选择特定的角色激活活动,以查看用户的详细信息以及该用户处于活动状态时发生的相应 Azure 资源活动。
导出具有子级的角色分配
你可能具有合规性要求,必须向审核者提供角色分配的完整列表。 可以使用 Privileged Identity Management 查询特定资源上的角色分配,这包括针对所有子资源的角色分配。 以前,管理员很难获取某个订阅的角色分配完整列表,他们必须导出每个特定资源的角色分配。 使用 Privileged Identity Management,可以查询某个订阅中所有处于活动状态和符合条件的角色分配,包括针对所有资源组和资源的角色分配。
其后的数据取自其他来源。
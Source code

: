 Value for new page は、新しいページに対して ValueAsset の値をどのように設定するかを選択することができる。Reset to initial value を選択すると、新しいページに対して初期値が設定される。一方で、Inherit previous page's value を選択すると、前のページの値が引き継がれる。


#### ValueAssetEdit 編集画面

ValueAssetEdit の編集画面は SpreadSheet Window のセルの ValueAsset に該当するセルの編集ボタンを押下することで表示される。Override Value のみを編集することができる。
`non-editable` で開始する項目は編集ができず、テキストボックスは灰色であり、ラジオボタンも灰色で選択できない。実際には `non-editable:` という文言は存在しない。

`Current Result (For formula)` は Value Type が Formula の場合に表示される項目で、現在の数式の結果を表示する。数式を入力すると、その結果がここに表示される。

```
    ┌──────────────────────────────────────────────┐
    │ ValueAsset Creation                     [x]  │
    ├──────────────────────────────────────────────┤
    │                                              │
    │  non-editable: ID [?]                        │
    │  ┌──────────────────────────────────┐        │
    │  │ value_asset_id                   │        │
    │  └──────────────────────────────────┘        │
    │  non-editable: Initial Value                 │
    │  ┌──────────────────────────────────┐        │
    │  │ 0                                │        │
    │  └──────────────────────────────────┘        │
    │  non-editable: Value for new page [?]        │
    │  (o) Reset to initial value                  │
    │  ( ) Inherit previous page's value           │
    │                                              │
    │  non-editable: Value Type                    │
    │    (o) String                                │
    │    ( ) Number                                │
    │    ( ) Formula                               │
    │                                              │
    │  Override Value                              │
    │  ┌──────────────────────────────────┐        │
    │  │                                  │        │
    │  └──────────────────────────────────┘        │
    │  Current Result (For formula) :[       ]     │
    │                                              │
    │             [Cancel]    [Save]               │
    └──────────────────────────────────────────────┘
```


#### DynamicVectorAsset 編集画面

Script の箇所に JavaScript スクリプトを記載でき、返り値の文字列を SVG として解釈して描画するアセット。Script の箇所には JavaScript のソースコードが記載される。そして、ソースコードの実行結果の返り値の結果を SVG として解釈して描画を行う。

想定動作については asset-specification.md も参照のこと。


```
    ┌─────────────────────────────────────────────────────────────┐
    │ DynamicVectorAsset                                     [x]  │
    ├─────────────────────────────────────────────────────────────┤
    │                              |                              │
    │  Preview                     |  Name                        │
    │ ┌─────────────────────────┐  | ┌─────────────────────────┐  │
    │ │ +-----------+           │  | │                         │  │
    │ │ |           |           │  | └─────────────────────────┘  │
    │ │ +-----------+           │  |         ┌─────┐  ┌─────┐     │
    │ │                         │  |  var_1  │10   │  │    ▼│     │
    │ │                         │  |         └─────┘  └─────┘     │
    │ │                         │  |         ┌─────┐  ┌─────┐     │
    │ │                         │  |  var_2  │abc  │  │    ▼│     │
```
以至少特权角色管理员身份登录到 Microsoft Entra 管理中心。
浏览到 ID 治理>特权身份管理>Azure 资源。
单击要为其导出角色分配情况的资源,例如订阅。
选择“分配” 。
单击“导出”以打开“导出成员身份”窗格。
选择“ 导出所有成员 ”以导出 CSV 文件中的所有角色分配。
查看资源审核历史记录
资源审核提供资源的所有角色活动的视图。
以至少特权角色管理员身份登录到 Microsoft Entra 管理中心。
浏览到 ID 治理>特权身份管理>Azure 资源。
选择要查看其审核历史记录的资源。
选择“资源审核” 。
使用预定义的日期或自定义的范围筛选历史记录。
对于“审核类型”,选择“激活(已分配 + 已激活)”。
在 “操作”中,为某个用户选择 (活动),以查看该用户在 Azure 资源中的活动详细信息。
查看我的审核
使用“我的审核”,可以查看你的个人角色活动。
以至少特权角色管理员身份登录到 Microsoft Entra 管理中心。
浏览到 ID 治理>特权身份管理>Azure 资源。
选择要查看其审核历史记录的资源。
选择“我的审核” 。
使用预定义的日期或自定义的范围筛选历史记录。
注意
要访问审核历史记录,至少需要“特权角色管理员”角色。
获取审批事件的原因、审批者和票证编号
以至少特权角色管理员身份登录到 Microsoft Entra 管理中心。
浏览到 Entra ID>监控与健康>审核日志。
使用“服务” 筛选器以仅显示特权身份管理服务的审核事件。 在“审核日志” 页上,你可以:
- 请在“状态原因” 列中查看审核事件的原因。
- 在“将成员添加到角色请求已批准”事件的“发起人(参与者)” 列中查看审批者。
选择一个审核日志事件,以在“详细信息”窗格的“活动”选项卡上查看票证编号。
可以在审核事件的“详细信息”窗格的“目标”选项卡上查看请求者(激活角色的人员)。 Azure 资源角色有三种目标类型:
- 角色( 类型 = 角色)
- 请求者 (Type = Other)
- 审批者 (Type = User)
通常,审批事件正上方的日志事件是“将成员添加到角色已完成”事件,其中,“发起人(参与者)”是请求者。 大多数情况下,你无需从审核角度查找审批请求中的请求者。